Project to honor county’s veterans
Published 12:00 am Tuesday, September 19, 2000
Restoration plans are nearly completed for the rehabilitation of four Parrot Rifles and an addition to the veterans memorial in Woodland Cemetery.
Tuesday, September 19, 2000
Restoration plans are nearly completed for the rehabilitation of four Parrot Rifles and an addition to the veterans memorial in Woodland Cemetery.
The Veterans Memorial Committee will soon ask for help from Lawrence County residents to implement their ideas for "a more accurate and appropriate memorial for living and deceased veterans," said Judge Frank McCown, chairman of the committee.
"We’ve been working to restore and rehabilitate the four Parrott Rifles in Woodland Cemetery," McCown said. "We have also been working to achieve a more accurate history of the rifles.
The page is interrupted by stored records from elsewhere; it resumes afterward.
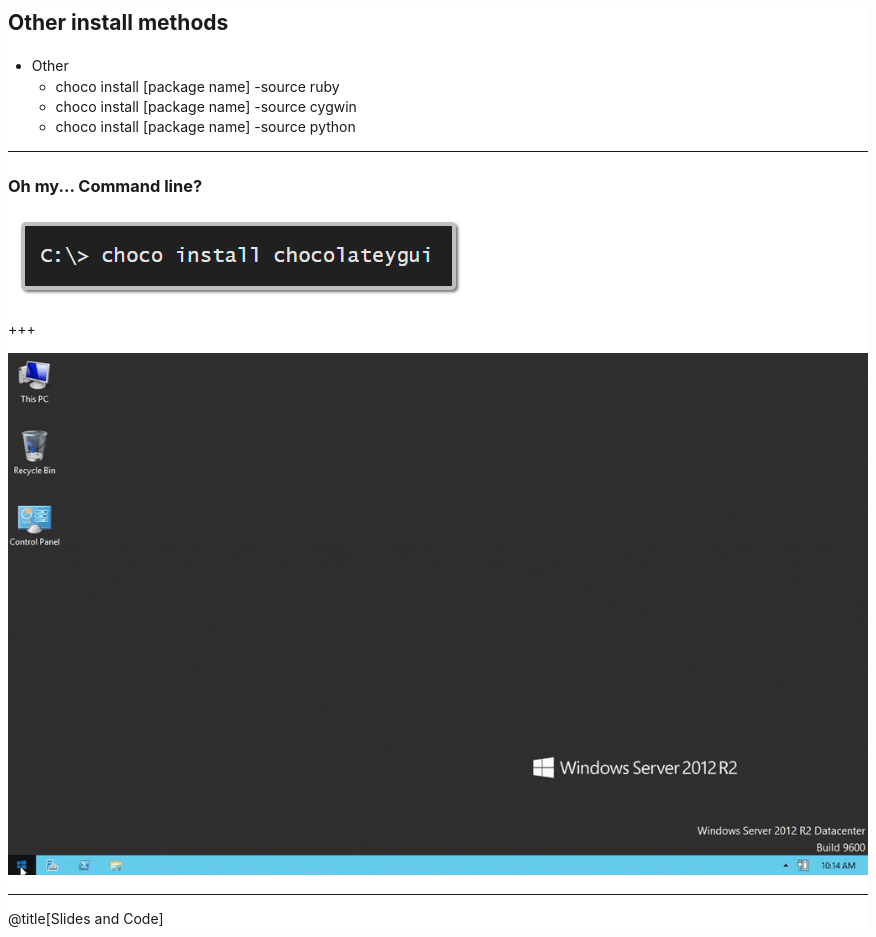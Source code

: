 ## Other install methods

- Other
  - choco install [package name] -source ruby
  - choco install [package name] -source cygwin
  - choco install [package name] -source python

---

### Oh my... Command line?

![ChocolateyGUI](assets/img/install-chocolateygui.png)

+++

![Choco Demo](assets/img/chocolateygui-in-action.gif)

---

@title[Slides and Code]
We know they were loaned to the post in 1882 and were placed in the cemetery somewhere between 1882 and 1897. They have been there ever since silently guarding the boys that served in the Civil War."
He said the plans include placing the 1,750-pound rifles on carriages as they would have been during the Civil War.
"We also want to place monuments and markers in the (Civil War) section of the cemetery," he said.
The plans include the placement of two rifle memorials, a monument and flagpole on an overlook of U.S. 52 and two monuments in the Civil War plot, he said.
Also planned is a brick path that will be known as the Patriots Path and will be installed on the overlook, McCown said.
"This will be a permanent project that will last forever," he said. "This will be a way for people in the community to honor these who have served our nation."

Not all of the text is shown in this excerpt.